A data store is a repository for persistently storing and managing collections of data which include not just repositories such as databases, but also simpler store types such as simple files, metadata, models, etc.

Requirements class which has a direct dependency on another requirements class.

Authoritative data and models that have been curated and stored in a CDB repository. Foundation data uses known and agreed to controlled vocabularies for attribution, has been curated based on the requirements as stated in the CDB standard or some other authoritative source, and supported by required metadata.

For example, as per the CDB 1.3 Standard (and industry best practice), a road network (RoadNetwork dataset in CDB 1.3) could be considered as foundation data. In CDB 1.3, there are a set of requirements associated with how the roads data are structured and attributed and stored in a CDB repository. The specification of any foundation data layer (such as RoadNetwork) at the logical model level can be 100% independent from the storage environment, end user use case(s), and so on while at the same time also having the requirements based on industry knowledge and use case requirements.

Any CDB 2.X foundation data requirements should not mention the actual storage structure, enabling software, storage formats, tiling structure, and so forth.

Specification or standard consisting of a set of references to one or more base standards and/or other profiles, and the identification of any chosen conformance test classes, conforming subsets, options and parameters of those base standards, or profiles necessary to accomplish a particular function. [ISO/IEC TR 10000-1] In the usage of this standard, a profile will be a set of or extensions to requirements classes or conformance classes (either preexisting or locally defined) of the base standards.

In the CDB 2.0 Standard and later, the requirements and any related extensions are based on the use cases and interoperability requirements of a specific domain or information community. Some example Profiles are could be for tactical training, for gaming, and for flight simulation. All of these and any other defined profiles shall implement and be consistent with conformance classes as defined in the CDB Core Standard.

entity to which some requirements of a standard apply. (The Specification Model — A Standard for Modular specifications)

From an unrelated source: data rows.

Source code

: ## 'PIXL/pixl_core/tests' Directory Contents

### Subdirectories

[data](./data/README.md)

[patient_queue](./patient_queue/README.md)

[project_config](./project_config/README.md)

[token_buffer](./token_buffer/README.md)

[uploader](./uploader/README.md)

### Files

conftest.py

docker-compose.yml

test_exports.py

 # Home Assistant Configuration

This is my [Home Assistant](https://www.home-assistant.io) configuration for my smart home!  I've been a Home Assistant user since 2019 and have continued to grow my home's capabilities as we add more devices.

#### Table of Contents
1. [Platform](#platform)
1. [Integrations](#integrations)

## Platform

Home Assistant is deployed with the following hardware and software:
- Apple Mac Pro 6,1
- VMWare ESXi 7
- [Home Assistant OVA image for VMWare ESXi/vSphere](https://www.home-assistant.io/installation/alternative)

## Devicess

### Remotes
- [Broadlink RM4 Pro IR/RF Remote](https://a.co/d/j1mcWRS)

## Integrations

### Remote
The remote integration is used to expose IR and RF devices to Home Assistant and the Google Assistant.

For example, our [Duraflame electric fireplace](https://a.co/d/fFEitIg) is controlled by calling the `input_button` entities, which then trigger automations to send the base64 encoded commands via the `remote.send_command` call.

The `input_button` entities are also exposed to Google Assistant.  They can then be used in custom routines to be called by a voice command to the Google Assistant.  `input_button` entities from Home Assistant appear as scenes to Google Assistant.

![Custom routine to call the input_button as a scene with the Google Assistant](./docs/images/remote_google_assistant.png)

For the CDB Standard, the standardization target for the core would be any extension, application profile and implementation of a CDB data store conformant with the core. So, for example, the standardization target for an extension would be the core conformance class. Specifically, every requirements class in a standard shall have a standardization target type which is a subtype of that of the core and shall have the core as a direct dependency.

The CDB standard makes use of namespaces to isolate the definitions of required schemas. The name of these namespaces is built around the base CDB URL.

The following is in reference to how global metadata, vocabularies, and enumerations are provided as part of the CDB Standard on the OGC website. These schemas can be used as the source to populate the global metadata folder in a CDB datastore.

The target namespace of all CDB schemas for vocabularies and enumerations follow this pattern:

"http://opengis.net/cdb/Version/Name

Where the Name is identical to the filename or URI portion of the file containing the schema and Version is the version number of the schema.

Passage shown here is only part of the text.